-------- EXCERPTED DATA

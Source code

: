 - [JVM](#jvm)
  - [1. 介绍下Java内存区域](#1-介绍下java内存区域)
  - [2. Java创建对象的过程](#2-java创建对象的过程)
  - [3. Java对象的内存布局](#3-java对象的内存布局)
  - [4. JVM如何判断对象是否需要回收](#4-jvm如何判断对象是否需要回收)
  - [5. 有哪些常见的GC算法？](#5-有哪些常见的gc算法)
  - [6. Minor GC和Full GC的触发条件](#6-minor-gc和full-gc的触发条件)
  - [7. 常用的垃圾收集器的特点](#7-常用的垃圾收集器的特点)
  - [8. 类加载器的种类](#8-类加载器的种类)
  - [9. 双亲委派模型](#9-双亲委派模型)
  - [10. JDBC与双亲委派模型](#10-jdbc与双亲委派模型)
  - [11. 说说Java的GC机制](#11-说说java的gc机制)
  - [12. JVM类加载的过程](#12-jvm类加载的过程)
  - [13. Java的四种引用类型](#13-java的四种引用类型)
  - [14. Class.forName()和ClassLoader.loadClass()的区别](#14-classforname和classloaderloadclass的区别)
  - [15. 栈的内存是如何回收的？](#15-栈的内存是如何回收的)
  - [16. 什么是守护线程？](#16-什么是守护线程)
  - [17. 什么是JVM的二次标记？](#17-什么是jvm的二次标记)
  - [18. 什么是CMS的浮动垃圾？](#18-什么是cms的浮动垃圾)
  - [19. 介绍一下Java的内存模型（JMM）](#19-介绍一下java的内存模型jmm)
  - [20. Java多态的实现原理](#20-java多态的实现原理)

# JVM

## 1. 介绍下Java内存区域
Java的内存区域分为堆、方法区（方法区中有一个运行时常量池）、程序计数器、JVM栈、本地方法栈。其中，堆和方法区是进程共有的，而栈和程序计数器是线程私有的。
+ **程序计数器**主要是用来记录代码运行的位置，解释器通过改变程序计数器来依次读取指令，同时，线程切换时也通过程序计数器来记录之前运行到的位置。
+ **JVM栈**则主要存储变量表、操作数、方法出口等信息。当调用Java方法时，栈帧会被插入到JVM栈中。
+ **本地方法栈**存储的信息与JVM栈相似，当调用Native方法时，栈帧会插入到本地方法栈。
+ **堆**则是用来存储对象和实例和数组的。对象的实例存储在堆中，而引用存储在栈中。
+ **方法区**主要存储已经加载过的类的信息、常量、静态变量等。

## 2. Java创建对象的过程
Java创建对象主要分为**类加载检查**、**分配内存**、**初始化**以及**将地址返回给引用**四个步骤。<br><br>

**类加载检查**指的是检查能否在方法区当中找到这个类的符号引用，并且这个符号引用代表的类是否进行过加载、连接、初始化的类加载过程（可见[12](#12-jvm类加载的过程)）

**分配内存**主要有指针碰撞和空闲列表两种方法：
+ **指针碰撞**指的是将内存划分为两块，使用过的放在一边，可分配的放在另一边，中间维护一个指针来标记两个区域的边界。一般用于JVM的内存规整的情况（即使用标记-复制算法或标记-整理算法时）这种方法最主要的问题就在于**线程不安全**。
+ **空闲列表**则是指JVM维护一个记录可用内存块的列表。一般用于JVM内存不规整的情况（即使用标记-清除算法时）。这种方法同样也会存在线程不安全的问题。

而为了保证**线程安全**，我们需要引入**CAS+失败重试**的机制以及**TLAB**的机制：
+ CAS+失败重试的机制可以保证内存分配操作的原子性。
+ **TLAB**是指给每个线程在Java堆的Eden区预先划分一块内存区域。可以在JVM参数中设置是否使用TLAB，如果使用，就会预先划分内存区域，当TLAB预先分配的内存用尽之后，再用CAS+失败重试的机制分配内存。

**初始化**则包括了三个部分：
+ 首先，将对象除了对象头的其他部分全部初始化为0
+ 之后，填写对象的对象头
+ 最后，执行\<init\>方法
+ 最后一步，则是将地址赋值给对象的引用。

----------------

== ASSIGNMENT ==
No line may be left out; the records are to be transcribed in full.

== TASK OUTPUT ==
Source code

: - [JVM](#jvm)
  - [1. 介绍下Java内存区域](#1-介绍下java内存区域)
  - [2. Java创建对象的过程](#2-java创建对象的过程)
  - [3. Java对象的内存布局](#3-java对象的内存布局)
  - [4. JVM如何判断对象是否需要回收](#4-jvm如何判断对象是否需要回收)
  - [5. 有哪些常见的GC算法？](#5-有哪些常见的gc算法)
  - [6. Minor GC和Full GC的触发条件](#6-minor-gc和full-gc的触发条件)
  - [7. 常用的垃圾收集器的特点](#7-常用的垃圾收集器的特点)
  - [8. 类加载器的种类](#8-类加载器的种类)
  - [9. 双亲委派模型](#9-双亲委派模型)
  - [10. JDBC与双亲委派模型](#10-jdbc与双亲委派模型)
  - [11. 说说Java的GC机制](#11-说说java的gc机制)
  - [12. JVM类加载的过程](#12-jvm类加载的过程)
  - [13. Java的四种引用类型](#13-java的四种引用类型)
  - [14. Class.forName()和ClassLoader.loadClass()的区别](#14-classforname和classloaderloadclass的区别)
  - [15. 栈的内存是如何回收的？](#15-栈的内存是如何回收的)
  - [16. 什么是守护线程？](#16-什么是守护线程)
  - [17. 什么是JVM的二次标记？](#17-什么是jvm的二次标记)
  - [18. 什么是CMS的浮动垃圾？](#18-什么是cms的浮动垃圾)
  - [19. 介绍一下Java的内存模型（JMM）](#19-介绍一下java的内存模型jmm)
  - [20. Java多态的实现原理](#20-java多态的实现原理)

# JVM

## 1. 介绍下Java内存区域
Java的内存区域分为堆、方法区（方法区中有一个运行时常量池）、程序计数器、JVM栈、本地方法栈。其中，堆和方法区是进程共有的，而栈和程序计数器是线程私有的。
+ **程序计数器**主要是用来记录代码运行的位置，解释器通过改变程序计数器来依次读取指令，同时，线程切换时也通过程序计数器来记录之前运行到的位置。
+ **JVM栈**则主要存储变量表、操作数、方法出口等信息。当调用Java方法时，栈帧会被插入到JVM栈中。
+ **本地方法栈**存储的信息与JVM栈相似，当调用Native方法时，栈帧会插入到本地方法栈。
+ **堆**则是用来存储对象和实例和数组的。对象的实例存储在堆中，而引用存储在栈中。
+ **方法区**主要存储已经加载过的类的信息、常量、静态变量等。

## 2. Java创建对象的过程
Java创建对象主要分为**类加载检查**、**分配内存**、**初始化**以及**将地址返回给引用**四个步骤。<br><br>

**类加载检查**指的是检查能否在方法区当中找到这个类的符号引用，并且这个符号引用代表的类是否进行过加载、连接、初始化的类加载过程（可见[12](#12-jvm类加载的过程)）

**分配内存**主要有指针碰撞和空闲列表两种方法：
+ **指针碰撞**指的是将内存划分为两块，使用过的放在一边，可分配的放在另一边，中间维护一个指针来标记两个区域的边界。一般用于JVM的内存规整的情况（即使用标记-复制算法或标记-整理算法时）这种方法最主要的问题就在于**线程不安全**。
+ **空闲列表**则是指JVM维护一个记录可用内存块的列表。一般用于JVM内存不规整的情况（即使用标记-清除算法时）。这种方法同样也会存在线程不安全的问题。

而为了保证**线程安全**，我们需要引入**CAS+失败重试**的机制以及**TLAB**的机制：
+ CAS+失败重试的机制可以保证内存分配操作的原子性。
+ **TLAB**是指给每个线程在Java堆的Eden区预先划分一块内存区域。可以在JVM参数中设置是否使用TLAB，如果使用，就会预先划分内存区域，当TLAB预先分配的内存用尽之后，再用CAS+失败重试的机制分配内存。

**初始化**则包括了三个部分：
+ 首先，将对象除了对象头的其他部分全部初始化为0
+ 之后，填写对象的对象头
+ 最后，执行\<init\>方法
+ 最后一步，则是将地址赋值给对象的引用。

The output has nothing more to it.